As Jackson grows closer with Jaybrin, Mac and Kendra plot their escape from Azkabar. A plan Mac knows he must keep from Jackson now that the love of his life has become the enemy.
Reminder, this was our fanfiction:
Julian Bashere’s trapped on a prison planet controlled by The Dominion with Miles and Kira (and Ducat.) The scientists in charge of the prison planet want his help unlocking the secrets of an ancient alien technology that’s been lost to the ages. Julian is torn between his love of science and his hatred for the enemy, all the while his friends are secretly plotting an escape behind his back.
The narrative of the new original work remains very similar to the DS9 fanfiction, however, many of the key details which allowed the narrative to function remain the same. The themes and goals of the work are the same, and it doesn’t scream Star Trek. You’ve just got a sci-fi novel.

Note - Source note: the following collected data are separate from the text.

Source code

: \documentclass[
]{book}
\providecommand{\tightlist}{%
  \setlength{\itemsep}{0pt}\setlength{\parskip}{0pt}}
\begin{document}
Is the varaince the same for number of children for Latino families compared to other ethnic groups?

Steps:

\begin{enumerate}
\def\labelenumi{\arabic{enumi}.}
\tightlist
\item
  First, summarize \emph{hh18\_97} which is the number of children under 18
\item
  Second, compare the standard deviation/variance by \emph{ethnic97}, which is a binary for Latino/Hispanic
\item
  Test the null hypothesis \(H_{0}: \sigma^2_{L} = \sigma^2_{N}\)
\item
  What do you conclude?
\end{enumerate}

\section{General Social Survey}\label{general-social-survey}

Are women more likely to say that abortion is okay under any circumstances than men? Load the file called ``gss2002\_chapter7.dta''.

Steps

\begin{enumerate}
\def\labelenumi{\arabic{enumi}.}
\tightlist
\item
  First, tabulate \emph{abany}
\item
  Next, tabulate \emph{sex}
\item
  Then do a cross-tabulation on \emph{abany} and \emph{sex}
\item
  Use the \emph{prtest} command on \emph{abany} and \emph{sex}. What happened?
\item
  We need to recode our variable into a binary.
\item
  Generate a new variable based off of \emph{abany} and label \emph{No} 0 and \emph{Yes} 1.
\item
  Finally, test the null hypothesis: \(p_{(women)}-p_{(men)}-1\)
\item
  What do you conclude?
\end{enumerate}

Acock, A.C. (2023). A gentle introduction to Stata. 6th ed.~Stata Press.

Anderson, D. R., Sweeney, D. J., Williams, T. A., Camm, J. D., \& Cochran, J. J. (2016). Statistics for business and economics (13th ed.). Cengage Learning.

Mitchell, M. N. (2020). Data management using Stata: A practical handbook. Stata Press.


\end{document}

One of the downsides of fanfiction is that it can lead to authors feeling illegitimate, even delegitimized, like their work isn’t as valid because they’re using another person’s creativity as a launchpad. This sense of illegitimacy overwhelms the author’s original goals and can lead to them running from their story, trying to make it as different as possible to cover up it’s fanfiction origins. That’s the one direction you shouldn’t take.
It’s important to remember we’re all influenced and all inspired by the media in our lives. We can even begin to feel reliant on others for our creativity. Remember that the goal of converting your work from fanfiction to original fiction is for your work to stand on its own without being reliant on contextual knowledge or outside structural support. It doesn’t have to be good. (It could be.) It doesn’t have to be successful. (It could be.) It just needs a self-contained existence. You don’t need to be ashamed of your novel’s origins. Recognize that while your story needs to change, it doesn’t need to change drastically. If you read the works I mentioned and the original fanfiction back to back, you may notice that on a surface read they do feel remarkably like a palate swap. Yet each one is capable of standing on its own merits. Why?
These works didn’t stray that far from their authors’ original intentions. They were given the grounding in worldbuilding and characterization to allow a reader with no prior knowledge or fandom background to jump straight in.
A self-contained existence is the real dividing line between fanfiction and original fiction.